In last week’s Federal Budget, the Australian government announced an extension of the anti-avoidance provisions that deal with non-commercial business losses.
First, some background.
For some years, the government and the Tax Office have been concerned about people obtaining tax deductions for what are, in effect, hobbies. For example, a person has a small vineyard from which they make small quantities of wine. There are some sales of the wine, but it is nowhere near enough to cover the costs of production. So, the “business” makes a loss and the person claims this as a tax deduction. Often, the person claiming the tax deduction has a high salary income. Hence the expression “Pitt Street farmer” (for New South Wales) and “Collins Street farmer” (for Victoria). (Those living in other states will have to make up their own phrase).
So, for a number of years now, we have had in the Australian taxation law what are known as the non-commercial loss provisions. If these provisions apply, they prevent the claiming of a tax loss immediately from what the legislation defines as a non-commercial activity. However, the tax loss can be carried forward to be set off against future income from the business activity.
In certain circumstances, even though a loss has been made, the losses can still be claimed as a tax deduction. The idea of these exceptions was to try and ensure that people who are carrying on genuine businesses are not get caught by these provisions. Broadly, you can offset losses from the business activity against other income if the business activity passes at least one of the following four tests:
- Does the business have assessable income of at least $20,000 in an income year?

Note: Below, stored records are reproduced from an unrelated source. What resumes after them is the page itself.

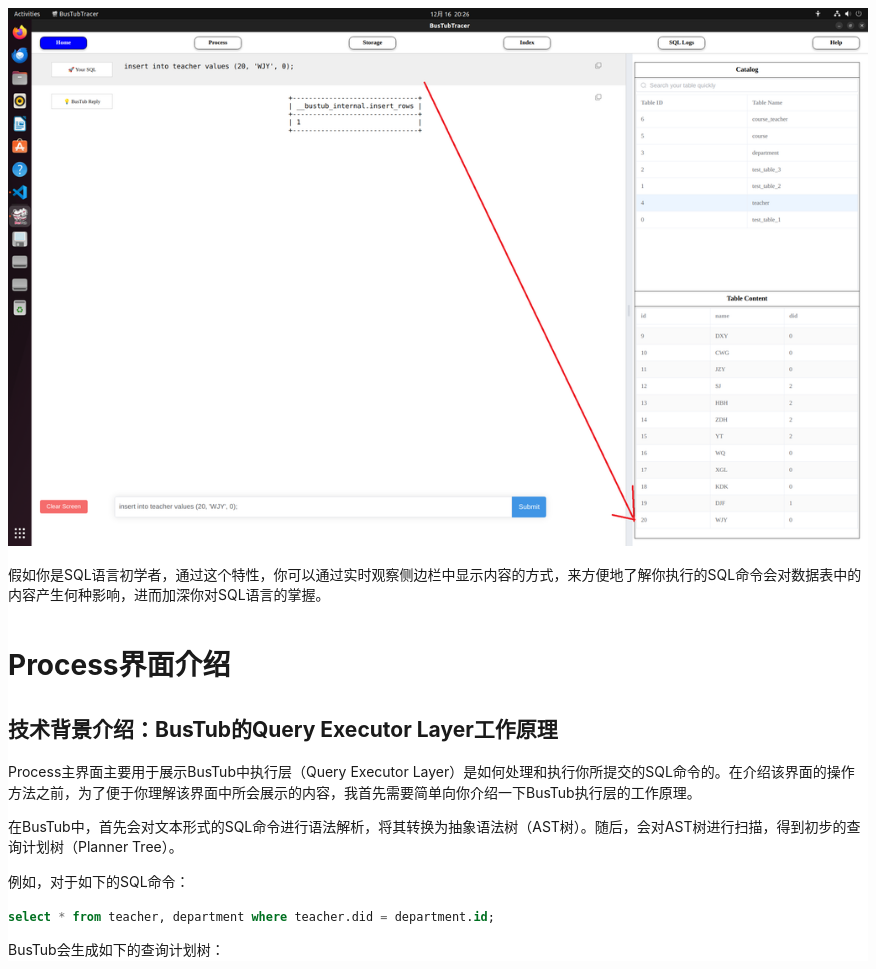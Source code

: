 ![alt text](images/user_manual/sync_update.png)

假如你是SQL语言初学者，通过这个特性，你可以通过实时观察侧边栏中显示内容的方式，来方便地了解你执行的SQL命令会对数据表中的内容产生何种影响，进而加深你对SQL语言的掌握。

# Process界面介绍

## 技术背景介绍：BusTub的Query Executor Layer工作原理

Process主界面主要用于展示BusTub中执行层（Query Executor Layer）是如何处理和执行你所提交的SQL命令的。在介绍该界面的操作方法之前，为了便于你理解该界面中所会展示的内容，我首先需要简单向你介绍一下BusTub执行层的工作原理。

在BusTub中，首先会对文本形式的SQL命令进行语法解析，将其转换为抽象语法树（AST树）。随后，会对AST树进行扫描，得到初步的查询计划树（Planner Tree）。

例如，对于如下的SQL命令：

```sql
select * from teacher, department where teacher.did = department.id;
```

BusTub会生成如下的查询计划树：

- Has the business produced a profit in three out of the past five years?
- Does the business use real property or an interest in real property worth at least $500,000 on a continuing basis?
- Does the business use other assets worth at least $100,000 on a continuing basis?
Passing these tests, particularly for wealthy people, is not that difficult. So, the government has reacted to make it even more difficult for people on high incomes to be able to claim a tax deduction for losses from their business activities.
The change is that people with “adjusted taxable income” of over $250,000 will have excess deductions quarantined to the business activity. This appears to be a “blanket” exception to the four tests I mention above. For people with an adjusted taxable income of $250,000 or less, the existing rules will continue to apply.
The Treasurer has referred to the ability of wealthy people to claim tax deductions in the circumstances outlined above as a “loophole”. Accordingly, the government will move quickly to close this tax planning opportunity from 1 July 2009. It should be remembered, that this is only an announcement and the legislation must be passed by Parliament before it is effective. The exact application of the changes to the non-commercial loss provisions may be somewhat different after it has passed through the parliamentary process.